Fig. 2. — Heat maps showing pairwise distance values for “image-based” and “identity-based” representations of the facial identities in our stimulus set. Each cell of each matrix shows the distance value associated with the comparison of two identities, across a change in facial expression, with hotter colors indicating a greater distance (i.e., larger difference between the representations of each identity in the pair).

Results

Behavior During MEG Face Identity Task.

In each of the 26–28 blocks of the task, participants viewed each of 91 face identities four times (twice per expression) while brain activity was recorded with MEG. Participants were instructed to maintain fixation and to press a button whenever they saw the same face identity repeated, regardless of facial expression. Across all participants and blocks, mean d-prime was 2.21 (SD = 0.52).

MEG.

Functional and anatomical regions of interest.

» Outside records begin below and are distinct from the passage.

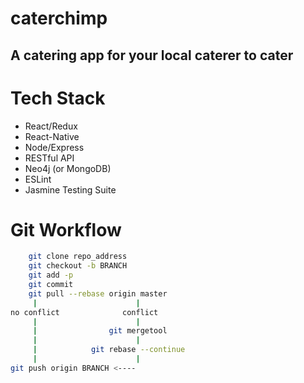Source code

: # caterchimp
## A catering app for your local caterer to cater

# Tech Stack
  * React/Redux
  * React-Native
  * Node/Express
  * RESTful API
  * Neo4j (or MongoDB)
  * ESLint
  * Jasmine Testing Suite

# Git Workflow

```bash
    git clone repo_address
    git checkout -b BRANCH
    git add -p
    git commit
    git pull --rebase origin master
     |                      |
no conflict              conflict
     |                      |
     |                git mergetool
     |                      |
     |            git rebase --continue
     |                      |
git push origin BRANCH <----
```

To localize source points in the MEG source space that responded selectively to faces, we used a one-back localizer task with a block design and with stimuli from five different categories: faces, houses, objects, scrambled objects, and words. Activations from this task (faces > objects) were used to identify face-selective source points within right lateral occipital cortex (rLO-faces) and right fusiform gyrus (rFG-faces), two regions commonly implicated in neuroimaging studies of face perception (see Materials and Methods for details). These two face-selective regions are shown in Fig. 3. In each participant, we also used an anatomical atlas in Freesurfer (30) to identify source points within left V1. We restricted all further analyses to these regions, and to corresponding regions in the opposite hemisphere.

Fig. 3. — Face-selective regions of interest (rLO-faces and rFG-faces) for each participant. All regions are plotted on inflated cortical surface reconstructions generated separately for each participant. rLO-faces is shown with a lateral view of the right hemisphere, and rFG-faces is shown with a ventral view.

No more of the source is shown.